I traded my smartphone for a dumbphone to simplify my life. Then I revived my iPod. Then I bought a GPS. Then I bought a point-and-shoot camera.

You might wonder whether life is really simpler this way. Wouldn’t it be far more convenient to use a single device to accomplish all of these tasks?

Technically, yes. Psychologically, no. 

This is correct. 

New edition of the newletter, with a movie title sequence, Italian advertising, and Bob Dylan, among other things.

From James Agee’s obituary for H. G. Wells in Time (Aug. 26, 1946): 

It was H. G. Wells's tragedy that he lived long enough to have a second thought. All his life he had worked to warn and teach the human race and, within the limits of thought, to save it. At the end, he was forced to realize that his work and his hopes were vain; that either he or the human race were, somehow, dreadfully wrong. Characteristically, with the last of the valiant, innocent optimism which had always sustained him, he blamed it all on the human race.

Some people found his last bitter utterances offensive, even cracked. Others found them unbearably pathetic, for there is no anguish to compare with that of a man who has lived on a faith of any kind and found it wanting. H. G. Wells was such a man, a great pietistic writer, set on fire by reason, not by God; but in his era, among the most devoted, eloquent and honest.

“I’ve had Holy Communion and four doughnuts, so this has been a great day” – my exact words, just now.

doin thangs

Big bear 2

I haven’t written much over the years about what people call “productivity,” partly because I don’t have a lot to say. A few years ago I thought I would permanently be a Zettelkasten kind of guy, but then I discovered that I need different methods for different projects. But some things have remained constant: 

  1. I have two guiding principles
  2. My only task-management tool is a calendar; and 
  3. I use that calendar to schedule regular times for reviewing my notes and drafts. 
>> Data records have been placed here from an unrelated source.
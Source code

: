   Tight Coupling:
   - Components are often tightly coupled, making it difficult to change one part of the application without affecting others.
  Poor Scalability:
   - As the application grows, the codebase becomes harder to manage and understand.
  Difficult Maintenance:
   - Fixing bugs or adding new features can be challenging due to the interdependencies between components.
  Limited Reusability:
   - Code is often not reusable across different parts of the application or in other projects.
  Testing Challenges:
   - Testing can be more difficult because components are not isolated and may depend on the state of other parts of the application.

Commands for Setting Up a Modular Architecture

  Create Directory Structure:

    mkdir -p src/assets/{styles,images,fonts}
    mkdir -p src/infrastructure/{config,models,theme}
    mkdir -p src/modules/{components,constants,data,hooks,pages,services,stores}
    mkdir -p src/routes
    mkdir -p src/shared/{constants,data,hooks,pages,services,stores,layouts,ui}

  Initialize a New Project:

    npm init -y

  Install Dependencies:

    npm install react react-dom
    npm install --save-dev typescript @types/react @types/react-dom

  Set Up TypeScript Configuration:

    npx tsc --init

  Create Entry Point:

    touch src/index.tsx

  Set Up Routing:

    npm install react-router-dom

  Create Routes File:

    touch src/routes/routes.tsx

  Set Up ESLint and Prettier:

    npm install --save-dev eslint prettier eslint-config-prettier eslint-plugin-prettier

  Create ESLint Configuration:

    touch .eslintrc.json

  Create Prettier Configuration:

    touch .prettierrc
I haven’t written about that third one before, but it’s really the key ingredient. Many people think that having the right note-taking tool is essential to productivity, but I don’t. Sometimes I make notes on my computer in text files; sometimes I write in notebooks (of various kinds and sizes); sometimes I make voice notes on my phone. I just use whatever happens to be easiest at the moment — though when my mind is overfull I always sit down with a notebook and hand-write my thoughts for at least an hour. But I could probably do that with a voice note just as well. 
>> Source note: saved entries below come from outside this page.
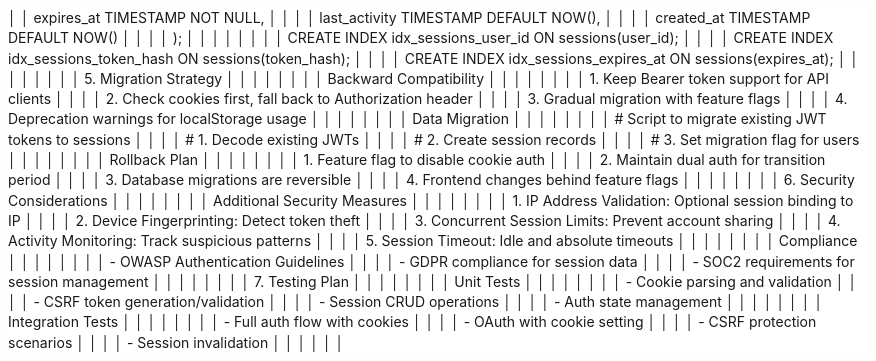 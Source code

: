 │ │     expires_at TIMESTAMP NOT NULL,                                                 │ │
│ │     last_activity TIMESTAMP DEFAULT NOW(),                                         │ │
│ │     created_at TIMESTAMP DEFAULT NOW()                                             │ │
│ │ );                                                                                 │ │
│ │                                                                                    │ │
│ │ CREATE INDEX idx_sessions_user_id ON sessions(user_id);                            │ │
│ │ CREATE INDEX idx_sessions_token_hash ON sessions(token_hash);                      │ │
│ │ CREATE INDEX idx_sessions_expires_at ON sessions(expires_at);                      │ │
│ │                                                                                    │ │
│ │ 5. Migration Strategy                                                              │ │
│ │                                                                                    │ │
│ │ Backward Compatibility                                                             │ │
│ │                                                                                    │ │
│ │ 1. Keep Bearer token support for API clients                                       │ │
│ │ 2. Check cookies first, fall back to Authorization header                          │ │
│ │ 3. Gradual migration with feature flags                                            │ │
│ │ 4. Deprecation warnings for localStorage usage                                     │ │
│ │                                                                                    │ │
│ │ Data Migration                                                                     │ │
│ │                                                                                    │ │
│ │ # Script to migrate existing JWT tokens to sessions                                │ │
│ │ # 1. Decode existing JWTs                                                          │ │
│ │ # 2. Create session records                                                        │ │
│ │ # 3. Set migration flag for users                                                  │ │
│ │                                                                                    │ │
│ │ Rollback Plan                                                                      │ │
│ │                                                                                    │ │
│ │ 1. Feature flag to disable cookie auth                                             │ │
│ │ 2. Maintain dual auth for transition period                                        │ │
│ │ 3. Database migrations are reversible                                              │ │
│ │ 4. Frontend changes behind feature flags                                           │ │
│ │                                                                                    │ │
│ │ 6. Security Considerations                                                         │ │
│ │                                                                                    │ │
│ │ Additional Security Measures                                                       │ │
│ │                                                                                    │ │
│ │ 1. IP Address Validation: Optional session binding to IP                           │ │
│ │ 2. Device Fingerprinting: Detect token theft                                       │ │
│ │ 3. Concurrent Session Limits: Prevent account sharing                              │ │
│ │ 4. Activity Monitoring: Track suspicious patterns                                  │ │
│ │ 5. Session Timeout: Idle and absolute timeouts                                     │ │
│ │                                                                                    │ │
│ │ Compliance                                                                         │ │
│ │                                                                                    │ │
│ │ - OWASP Authentication Guidelines                                                  │ │
│ │ - GDPR compliance for session data                                                 │ │
│ │ - SOC2 requirements for session management                                         │ │
│ │                                                                                    │ │
│ │ 7. Testing Plan                                                                    │ │
│ │                                                                                    │ │
│ │ Unit Tests                                                                         │ │
│ │                                                                                    │ │
│ │ - Cookie parsing and validation                                                    │ │
│ │ - CSRF token generation/validation                                                 │ │
│ │ - Session CRUD operations                                                          │ │
│ │ - Auth state management                                                            │ │
│ │                                                                                    │ │
│ │ Integration Tests                                                                  │ │
│ │                                                                                    │ │
│ │ - Full auth flow with cookies                                                      │ │
│ │ - OAuth with cookie setting                                                        │ │
│ │ - CSRF protection scenarios                                                        │ │
│ │ - Session invalidation                                                             │ │
│ │                                                                                    │ │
No, the tools don’t really matter to me, and I have learned not to fuss about them. What’s essential is scheduling time — I set aside an hour each Monday morning and a whole morning on or near the first of every month — to go over all of those notes and do a kind of self-assessment. I sit down with my notebook and my computer and ask: Where am I in my current projects? What did I accomplish last week? What do I need to think about further? Is there any research or reading I need to be doing? What should be my priorities this week (or this month)? That kind of thing.  

I could have the best note-taking system in the world and I’d still be lost if I didn’t have regular periods for review and reflection. 

When I’m nervous and stressed, few things are as calming to me as fiddling around with the design of my website. I rarely end up changing much, but the whole process is like my version of a fidget spinner.